Then warmer fingers were on her, rolling her onto her back. Jason was kneeling over her. “What on earth are you doing?” he demanded over a rumble of thunder. “You’ll catch your death out here!”
“Leave me alone!” Angrily she pushed at his hands and struggled to her feet. “Always, since I met you, you will never leave me alone,” she hollered as he came up after her.
A bolt of lightning illuminated his face for a second, just a second. But long enough for Cait to see his anguish, his regret, his obvious struggle with himself.

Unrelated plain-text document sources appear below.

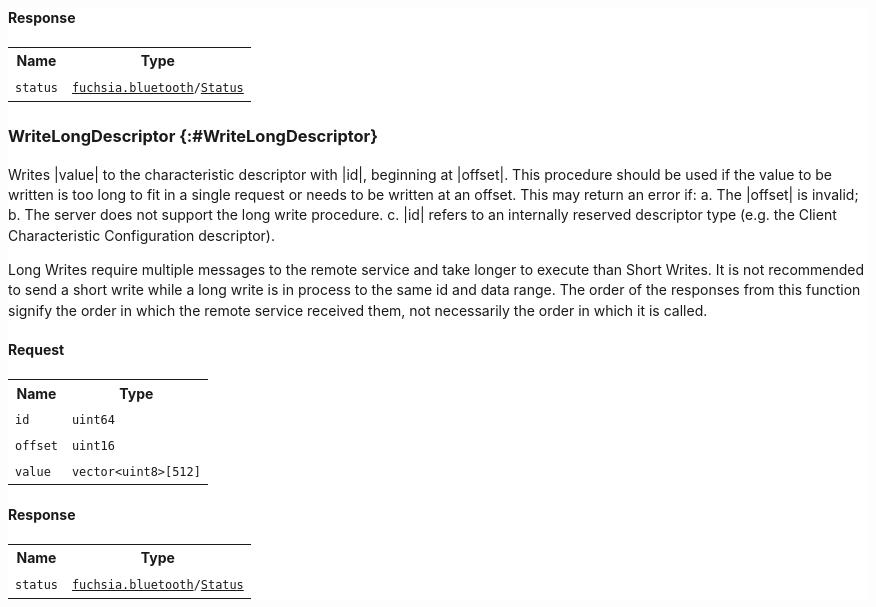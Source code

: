 
#### Response
<table>
    <tr><th>Name</th><th>Type</th></tr>
    <tr>
            <td><code>status</code></td>
            <td>
                <code><a class='link' href='../fuchsia.bluetooth/index.html'>fuchsia.bluetooth</a>/<a class='link' href='../fuchsia.bluetooth/index.html#Status'>Status</a></code>
            </td>
        </tr></table>

### WriteLongDescriptor {:#WriteLongDescriptor}

 Writes |value| to the characteristic descriptor with |id|, beginning at
 |offset|. This procedure should be used if the value to be written is too
 long to fit in a single request or needs to be written at an offset. This
 may return an error if:
   a. The |offset| is invalid;
   b. The server does not support the long write procedure.
   c. |id| refers to an internally reserved descriptor type (e.g. the Client
      Characteristic Configuration descriptor).

 Long Writes require multiple messages to the remote service and take longer
 to execute than Short Writes. It is not recommended to send a short write
 while a long write is in process to the same id and data range. The order
 of the responses from this function signify the order in which the remote
 service received them, not necessarily the order in which it is called.

#### Request
<table>
    <tr><th>Name</th><th>Type</th></tr>
    <tr>
            <td><code>id</code></td>
            <td>
                <code>uint64</code>
            </td>
        </tr><tr>
            <td><code>offset</code></td>
            <td>
                <code>uint16</code>
            </td>
        </tr><tr>
            <td><code>value</code></td>
            <td>
                <code>vector&lt;uint8&gt;[512]</code>
            </td>
        </tr></table>


#### Response
<table>
    <tr><th>Name</th><th>Type</th></tr>
    <tr>
            <td><code>status</code></td>
            <td>
                <code><a class='link' href='../fuchsia.bluetooth/index.html'>fuchsia.bluetooth</a>/<a class='link' href='../fuchsia.bluetooth/index.html#Status'>Status</a></code>
            </td>
        </tr></table>

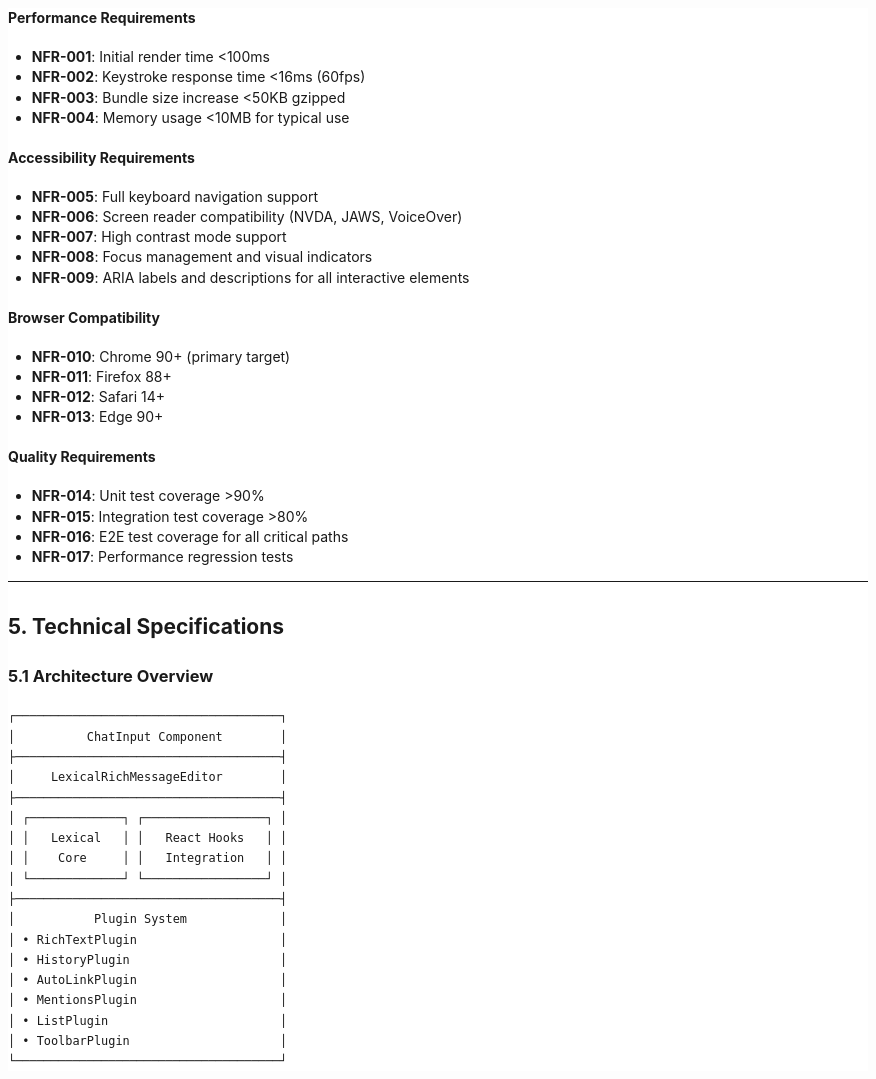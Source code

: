 #### Performance Requirements

- **NFR-001**: Initial render time <100ms
- **NFR-002**: Keystroke response time <16ms (60fps)
- **NFR-003**: Bundle size increase <50KB gzipped
- **NFR-004**: Memory usage <10MB for typical use

#### Accessibility Requirements

- **NFR-005**: Full keyboard navigation support
- **NFR-006**: Screen reader compatibility (NVDA, JAWS, VoiceOver)
- **NFR-007**: High contrast mode support
- **NFR-008**: Focus management and visual indicators
- **NFR-009**: ARIA labels and descriptions for all interactive elements

#### Browser Compatibility

- **NFR-010**: Chrome 90+ (primary target)
- **NFR-011**: Firefox 88+
- **NFR-012**: Safari 14+
- **NFR-013**: Edge 90+

#### Quality Requirements

- **NFR-014**: Unit test coverage >90%
- **NFR-015**: Integration test coverage >80%
- **NFR-016**: E2E test coverage for all critical paths
- **NFR-017**: Performance regression tests

---

## 5. Technical Specifications

### 5.1 Architecture Overview

```
┌─────────────────────────────────────┐
│          ChatInput Component        │
├─────────────────────────────────────┤
│     LexicalRichMessageEditor        │
├─────────────────────────────────────┤
│ ┌─────────────┐ ┌─────────────────┐ │
│ │   Lexical   │ │   React Hooks   │ │
│ │    Core     │ │   Integration   │ │
│ └─────────────┘ └─────────────────┘ │
├─────────────────────────────────────┤
│           Plugin System             │
│ • RichTextPlugin                    │
│ • HistoryPlugin                     │
│ • AutoLinkPlugin                    │
│ • MentionsPlugin                    │
│ • ListPlugin                        │
│ • ToolbarPlugin                     │
└─────────────────────────────────────┘
```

But most of all, she saw his want.
“I don’t want to leave you alone,” he bellowed over the wind and the rain and another hard crack of thunder. “I never wanted to leave you alone!”
And he was on her in an instant, his bare upper body hot against her coldness, his mouth seeking hers. Their lips met, and a jolt of need shot straight through to her heart. The kiss wasn’t gentle, but consuming. Lightning flashed as he crushed her to him. Rain pounded down all around them, but they were so close not a drop could shimmy between them. His lips traveled her cheeks, her nose, her hairline, leaving a burning path no cold water could erase. Unshaven roughness grazed her skin, a thrilling sensation that made her feel wild as the storm.
And for the first time, he didn’t pull away.
Long minutes later, it was she who finally broke the kiss, needing to catch her breath. She shivered in his arms, listening as thunder rumbled—in the distance, then closer—matching the uneven beat of her pulse. The rain smelled chilly and fresh, but Jason smelled warm and male.
“Caithren,” he murmured near her ear.
She’d thought she couldn’t feel any more wonderful, but hearing him utter her name—her real name, for the first time—made her heart constrict with an overwhelming happiness. He wanted her, Caithren…and, even more significant, he finally believed she was Caithren.
Finally.
He buried his lips in her wet hair. “Caithren, sweet Cait.” The words were muffled. “I’m—I’m so sorry.”
She felt entirely too ecstatic to respond to his distress. “I told you I was Cait—”
“Not about that.”
He tucked her under his chin, his arms secure around her shoulders. Numb from the cold, her injured arm made no protest.
“I lost my head just now,” he said. “And I’m so very sorry.”
“Don’t you dare be sorry,” Cait cried over another crack of thunder. “Be sorry you didn’t believe me, if you will—you haven’t believed a word I’ve said since the day we met. But don’t you dare be sorry you finally kissed me of your own accord.”
“I’m not sorry for the kissing. I’m sorry for what will come later.”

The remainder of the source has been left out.